Print word for word the records from the line containing "#### Formulare und Downloads" through the end.

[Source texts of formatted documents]
Start of Block

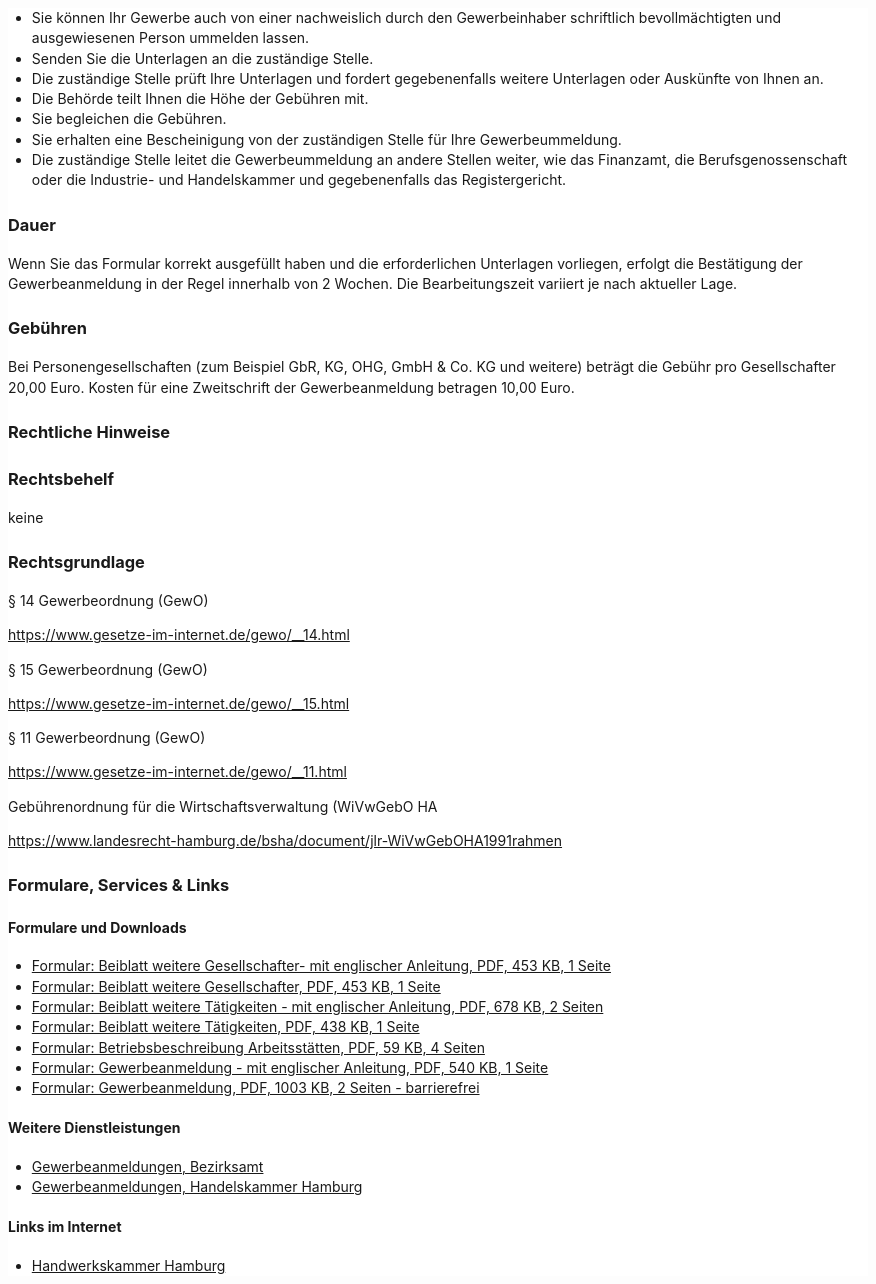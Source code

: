 * Sie können Ihr Gewerbe auch von einer nachweislich durch den Gewerbeinhaber schriftlich bevollmächtigten und ausgewiesenen Person ummelden lassen.
* Senden Sie die Unterlagen an die zuständige Stelle.
* Die zuständige Stelle prüft Ihre Unterlagen und fordert gegebenenfalls weitere Unterlagen oder Auskünfte von Ihnen an.
* Die Behörde teilt Ihnen die Höhe der Gebühren mit.
* Sie begleichen die Gebühren.
* Sie erhalten eine Bescheinigung von der zuständigen Stelle für Ihre Gewerbeummeldung.
* Die zuständige Stelle leitet die Gewerbeummeldung an andere Stellen weiter, wie das Finanzamt, die Berufsgenossenschaft oder die Industrie- und Handelskammer und gegebenenfalls das Registergericht.
### Dauer
Wenn Sie das Formular korrekt ausgefüllt haben und die erforderlichen Unterlagen vorliegen, erfolgt die Bestätigung der Gewerbeanmeldung in der Regel innerhalb von 2 Wochen. Die Bearbeitungszeit variiert je nach aktueller Lage.
### Gebühren
Bei Personengesellschaften (zum Beispiel GbR, KG, OHG, GmbH & Co. KG und weitere) beträgt die Gebühr pro Gesellschafter 20,00 Euro. Kosten für eine Zweitschrift der Gewerbeanmeldung betragen 10,00 Euro.
### Rechtliche Hinweise
### Rechtsbehelf
keine
### Rechtsgrundlage
§ 14 Gewerbeordnung (GewO)  
  
<https://www.gesetze-im-internet.de/gewo/__14.html>  
  
  
  
§ 15 Gewerbeordnung (GewO)  
  
<https://www.gesetze-im-internet.de/gewo/__15.html>  
  
  
  
§ 11 Gewerbeordnung (GewO)  
  
<https://www.gesetze-im-internet.de/gewo/__11.html>  
  
  
  
Gebührenordnung für die Wirtschaftsverwaltung (WiVwGebO HA  
  
<https://www.landesrecht-hamburg.de/bsha/document/jlr-WiVwGebOHA1991rahmen>
### Formulare, Services & Links
#### Formulare und Downloads
* [Formular: Beiblatt weitere Gesellschafter- mit englischer Anleitung, PDF, 453 KB, 1 Seite](https://fhh1.hamburg.de/Dibis/form/pdf/Formular-Beiblatt-weitere-Gesellschafter_en.pdf)
* [Formular: Beiblatt weitere Gesellschafter, PDF, 453 KB, 1 Seite](https://fhh1.hamburg.de/Dibis/form/pdf/Formular-Beiblatt-weitere-Gesellschafter.pdf)
* [Formular: Beiblatt weitere Tätigkeiten - mit englischer Anleitung, PDF, 678 KB, 2 Seiten](https://fhh1.hamburg.de/Dibis/form/pdf/Formular-Beiblatt-weitere-Taetigkeiten-en.pdf)
* [Formular: Beiblatt weitere Tätigkeiten, PDF, 438 KB, 1 Seite](https://fhh1.hamburg.de/Dibis/form/pdf/Formular-Beiblatt-weitere-Taetigkeiten.pdf)
* [Formular: Betriebsbeschreibung Arbeitsstätten, PDF, 59 KB, 4 Seiten](https://fhh1.hamburg.de/Dibis/form/pdf/6200-10.pdf)
* [Formular: Gewerbeanmeldung - mit englischer Anleitung, PDF, 540 KB, 1 Seite](https://fhh1.hamburg.de/Dibis/form/pdf/Formular-Gewerbeanmeldung_en.pdf)
* [Formular: Gewerbeanmeldung, PDF, 1003 KB, 2 Seiten - barrierefrei](https://fhh1.hamburg.de/Dibis/vordr/7380-3-barrierefrei_09-23.pdf)
#### Weitere Dienstleistungen
* [Gewerbeanmeldungen, Bezirksamt](https://www.hamburg.de/service/info/11258072/)
* [Gewerbeanmeldungen, Handelskammer Hamburg](https://www.hamburg.de/service/info/11258083/)
#### Links im Internet
* [Handwerkskammer Hamburg](https://www.hwk-hamburg.de)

End of Block

* [ANSWER TO THE EXERCISE]
#### Formulare und Downloads
* [Formular: Beiblatt weitere Gesellschafter- mit englischer Anleitung, PDF, 453 KB, 1 Seite](https://fhh1.hamburg.de/Dibis/form/pdf/Formular-Beiblatt-weitere-Gesellschafter_en.pdf)
* [Formular: Beiblatt weitere Gesellschafter, PDF, 453 KB, 1 Seite](https://fhh1.hamburg.de/Dibis/form/pdf/Formular-Beiblatt-weitere-Gesellschafter.pdf)
* [Formular: Beiblatt weitere Tätigkeiten - mit englischer Anleitung, PDF, 678 KB, 2 Seiten](https://fhh1.hamburg.de/Dibis/form/pdf/Formular-Beiblatt-weitere-Taetigkeiten-en.pdf)
* [Formular: Beiblatt weitere Tätigkeiten, PDF, 438 KB, 1 Seite](https://fhh1.hamburg.de/Dibis/form/pdf/Formular-Beiblatt-weitere-Taetigkeiten.pdf)
* [Formular: Betriebsbeschreibung Arbeitsstätten, PDF, 59 KB, 4 Seiten](https://fhh1.hamburg.de/Dibis/form/pdf/6200-10.pdf)
* [Formular: Gewerbeanmeldung - mit englischer Anleitung, PDF, 540 KB, 1 Seite](https://fhh1.hamburg.de/Dibis/form/pdf/Formular-Gewerbeanmeldung_en.pdf)
* [Formular: Gewerbeanmeldung, PDF, 1003 KB, 2 Seiten - barrierefrei](https://fhh1.hamburg.de/Dibis/vordr/7380-3-barrierefrei_09-23.pdf)
#### Weitere Dienstleistungen
* [Gewerbeanmeldungen, Bezirksamt](https://www.hamburg.de/service/info/11258072/)
* [Gewerbeanmeldungen, Handelskammer Hamburg](https://www.hamburg.de/service/info/11258083/)
#### Links im Internet
* [Handwerkskammer Hamburg](https://www.hwk-hamburg.de)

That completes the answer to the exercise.